1. Investments
Build an investment plan that “fills the buckets,” identifying how much you need allocated to an income strategy to YIELD the income you need in retirement so you are not basing the success of your retirement plan on the outcome of equity returns and the stock market’s success. The income portion of the portfolio is built with assets that are highlighted HERE (Investing for INCOME). The assets that are not needed to fill the income bucket are rolled to the “Growth Bucket.” These assets are invested with a long time horizon in mind with the ultimate goal of capital appreciation. These assets will be invested in a fashion noted in “Investing for Growth.” The goal is for these assets to grow over time in a tax-efficient and strategic manner so that as inflation occurs, clients can move some appreciated assets to the Income Bucket to account for inflation and growing needs. Even before the INCOME bucket is filled, we must determine what amount of cash you need to cover emergency needs, short-term cash funding needs andSWAN (Sleep Well at Night) cash.
2. Cash Flow Management
If you are like most business owners, you have always lived significantly below your means, but you are not 100% sure how much your real day-to-day needs are since much of your costs were run through or inside the business. The first few months after a sale will likely need to be funded with a cash allocation until a true NEED number is determined. The basic question to all investment planning is “How much is coming IN vs. how much is going OUT?” Matching your income needs with your current income cash flow, including Social Security, pensions, etc., is crucial to understanding how your investments will meet your income goals. This is more than a budget, it’s an understanding of how you are going to match your income needs with your cash flow sources.
3. Tax Planning
Capital Investment Advisors (CIA) will work with your tax professionals (and ours) to ensure that all investment strategies are being used in the most tax-efficient manner. Municipal bonds vs. taxable bonds, individual MLPs vs. ETFs with 1099s, dividend stocks or interest-bearing bonds – these are just some of the considerations that should be discussed to maximize a plan’s effectiveness. Other tax strategies need to be understood as part of a total wealth management plan including:
- State tax exemptions
- Withdrawal strategies (IRAs or taxable accounts)

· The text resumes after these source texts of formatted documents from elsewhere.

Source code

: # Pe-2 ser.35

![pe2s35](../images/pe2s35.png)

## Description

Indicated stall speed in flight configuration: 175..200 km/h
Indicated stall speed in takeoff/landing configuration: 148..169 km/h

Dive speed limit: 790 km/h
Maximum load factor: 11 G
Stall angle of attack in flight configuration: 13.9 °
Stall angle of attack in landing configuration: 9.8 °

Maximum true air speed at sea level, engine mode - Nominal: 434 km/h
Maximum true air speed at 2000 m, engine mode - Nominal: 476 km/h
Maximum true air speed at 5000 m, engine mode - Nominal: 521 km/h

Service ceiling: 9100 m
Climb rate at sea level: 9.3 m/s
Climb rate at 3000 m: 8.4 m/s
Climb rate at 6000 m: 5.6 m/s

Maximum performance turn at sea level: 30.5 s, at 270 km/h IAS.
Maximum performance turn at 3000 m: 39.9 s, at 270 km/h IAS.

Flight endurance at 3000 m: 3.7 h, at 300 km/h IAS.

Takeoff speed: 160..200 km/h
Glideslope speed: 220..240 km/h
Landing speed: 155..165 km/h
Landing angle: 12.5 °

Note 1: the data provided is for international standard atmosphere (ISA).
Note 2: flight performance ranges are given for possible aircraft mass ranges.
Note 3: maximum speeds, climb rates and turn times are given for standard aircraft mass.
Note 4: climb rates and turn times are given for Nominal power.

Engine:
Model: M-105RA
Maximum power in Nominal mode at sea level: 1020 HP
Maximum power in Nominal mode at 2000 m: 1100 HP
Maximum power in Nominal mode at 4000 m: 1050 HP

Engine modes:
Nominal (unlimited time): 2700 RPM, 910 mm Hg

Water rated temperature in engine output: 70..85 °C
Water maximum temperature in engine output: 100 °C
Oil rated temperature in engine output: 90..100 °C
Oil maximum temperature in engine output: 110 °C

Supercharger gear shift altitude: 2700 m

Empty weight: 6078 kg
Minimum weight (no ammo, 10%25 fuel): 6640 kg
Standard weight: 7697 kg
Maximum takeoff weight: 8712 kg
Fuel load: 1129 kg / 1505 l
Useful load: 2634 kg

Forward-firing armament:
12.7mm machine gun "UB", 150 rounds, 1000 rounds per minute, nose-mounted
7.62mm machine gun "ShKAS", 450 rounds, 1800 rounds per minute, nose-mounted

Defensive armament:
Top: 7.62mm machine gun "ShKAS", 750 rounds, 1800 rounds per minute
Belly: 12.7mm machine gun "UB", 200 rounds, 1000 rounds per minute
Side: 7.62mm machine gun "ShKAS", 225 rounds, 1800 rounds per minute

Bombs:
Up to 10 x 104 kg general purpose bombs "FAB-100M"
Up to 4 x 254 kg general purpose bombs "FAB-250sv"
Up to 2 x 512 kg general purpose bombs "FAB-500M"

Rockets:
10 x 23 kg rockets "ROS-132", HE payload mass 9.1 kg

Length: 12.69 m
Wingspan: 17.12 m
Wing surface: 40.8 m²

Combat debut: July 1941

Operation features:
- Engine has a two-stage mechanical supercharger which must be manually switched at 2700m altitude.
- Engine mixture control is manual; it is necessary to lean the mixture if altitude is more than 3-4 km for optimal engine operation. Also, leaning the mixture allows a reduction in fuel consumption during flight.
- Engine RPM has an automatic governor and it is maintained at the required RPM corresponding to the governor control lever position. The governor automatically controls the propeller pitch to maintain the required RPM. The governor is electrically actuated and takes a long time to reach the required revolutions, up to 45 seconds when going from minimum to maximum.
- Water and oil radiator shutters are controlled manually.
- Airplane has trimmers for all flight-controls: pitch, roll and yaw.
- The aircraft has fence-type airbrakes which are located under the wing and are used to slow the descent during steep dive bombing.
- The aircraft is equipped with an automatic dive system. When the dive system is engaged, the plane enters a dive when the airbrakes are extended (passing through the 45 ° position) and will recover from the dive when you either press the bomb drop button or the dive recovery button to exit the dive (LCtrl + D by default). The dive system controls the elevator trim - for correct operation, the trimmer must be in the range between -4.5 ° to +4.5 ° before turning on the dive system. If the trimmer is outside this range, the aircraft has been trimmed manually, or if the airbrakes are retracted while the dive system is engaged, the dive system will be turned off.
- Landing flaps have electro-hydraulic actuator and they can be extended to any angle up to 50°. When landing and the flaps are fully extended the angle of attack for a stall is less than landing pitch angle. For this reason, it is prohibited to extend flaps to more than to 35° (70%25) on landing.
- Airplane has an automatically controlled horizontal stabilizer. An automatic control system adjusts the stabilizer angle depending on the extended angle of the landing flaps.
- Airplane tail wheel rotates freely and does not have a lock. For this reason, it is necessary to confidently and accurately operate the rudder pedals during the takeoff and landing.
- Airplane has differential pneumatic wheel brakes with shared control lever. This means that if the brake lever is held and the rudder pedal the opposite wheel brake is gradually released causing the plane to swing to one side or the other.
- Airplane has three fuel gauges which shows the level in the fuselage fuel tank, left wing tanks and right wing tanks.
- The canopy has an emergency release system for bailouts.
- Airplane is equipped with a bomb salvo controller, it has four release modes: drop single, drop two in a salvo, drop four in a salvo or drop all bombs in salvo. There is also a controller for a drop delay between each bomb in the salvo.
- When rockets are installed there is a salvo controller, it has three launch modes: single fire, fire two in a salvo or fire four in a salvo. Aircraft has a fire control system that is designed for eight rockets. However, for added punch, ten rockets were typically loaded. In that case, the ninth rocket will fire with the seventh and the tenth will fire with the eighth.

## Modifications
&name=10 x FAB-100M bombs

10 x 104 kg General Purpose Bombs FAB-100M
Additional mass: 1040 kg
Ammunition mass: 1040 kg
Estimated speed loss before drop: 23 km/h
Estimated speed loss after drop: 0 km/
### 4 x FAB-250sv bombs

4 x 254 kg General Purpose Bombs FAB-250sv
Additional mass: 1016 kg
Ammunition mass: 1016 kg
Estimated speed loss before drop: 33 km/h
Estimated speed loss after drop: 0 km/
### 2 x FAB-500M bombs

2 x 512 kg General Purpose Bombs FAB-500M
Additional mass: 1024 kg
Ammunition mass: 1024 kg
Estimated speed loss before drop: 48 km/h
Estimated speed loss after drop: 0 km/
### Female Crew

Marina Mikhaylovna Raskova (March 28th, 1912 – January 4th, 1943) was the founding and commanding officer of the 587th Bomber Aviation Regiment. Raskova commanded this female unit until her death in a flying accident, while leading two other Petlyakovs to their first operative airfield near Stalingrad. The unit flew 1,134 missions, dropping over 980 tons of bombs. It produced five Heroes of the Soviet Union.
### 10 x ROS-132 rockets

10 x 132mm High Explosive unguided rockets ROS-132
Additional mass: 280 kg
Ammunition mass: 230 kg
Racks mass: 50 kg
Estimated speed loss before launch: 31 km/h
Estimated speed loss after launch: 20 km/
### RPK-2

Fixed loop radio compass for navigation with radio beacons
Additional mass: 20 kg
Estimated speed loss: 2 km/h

- Tax deduction strategies
- Roth conversion decisions
- Gifting/lifetime giving planning
4. Estate Planning
Many times, the sale of a business will completely change an estate plan as it previously existed. It is important to work with an estate planning attorney along with your advisor to ensure that assets are sold and processed to the proper entities that make sense for your family though multiple generations.
CIA works with our own network of estate planning attorneys or our client’s own trusted team to make sure that account structure and plans are married properly with the estate plan. Decisions such as what types of accounts to hold assets in (trusts, JT tenancy, individual, etc.), as well as proper beneficiary designations are crucial to carrying an estate plan out from a will through passing assets on to heirs. If a plan has not been put in place, we will work with our clients and help them communicate their larger goals and wishes to a professional when the drafting a document process begins.
5. Insurance Analysis and Planning
It should be noted that CIA does not sell insurance nor is compensated for recommending you purchase some. We analyze and help our clients make decisions regarding insurance objectively with regards to their entire financial picture, without concern or thought of compensation.
- New Policies – Depending on the size of the sale, you could be completely self-insured, but what exactly does that mean? Another reason for a new policy could be for estate planning purposes. Do you need to pay a large tax bill at the time of death? This could be taken care of with proper insurance planning.
- Existing Policies –Assuming you had insurance on you for business purposes, are these policies still relevant? Do you really understand why you have those insurance policies from 30 years ago? Do you still need to be paying the premiums on the policies even though you have accumulated enough cash value to pay for themselves? Could the cash value in the policies be used in other ways that may make more sense for your overall wealth plan? These questions should be reviewed and answered.
- Long-Term Care Planning – Long-term care should be considered and understood in the context of your overall plan and situation before you can make a decision as to whether it is right for you and your family.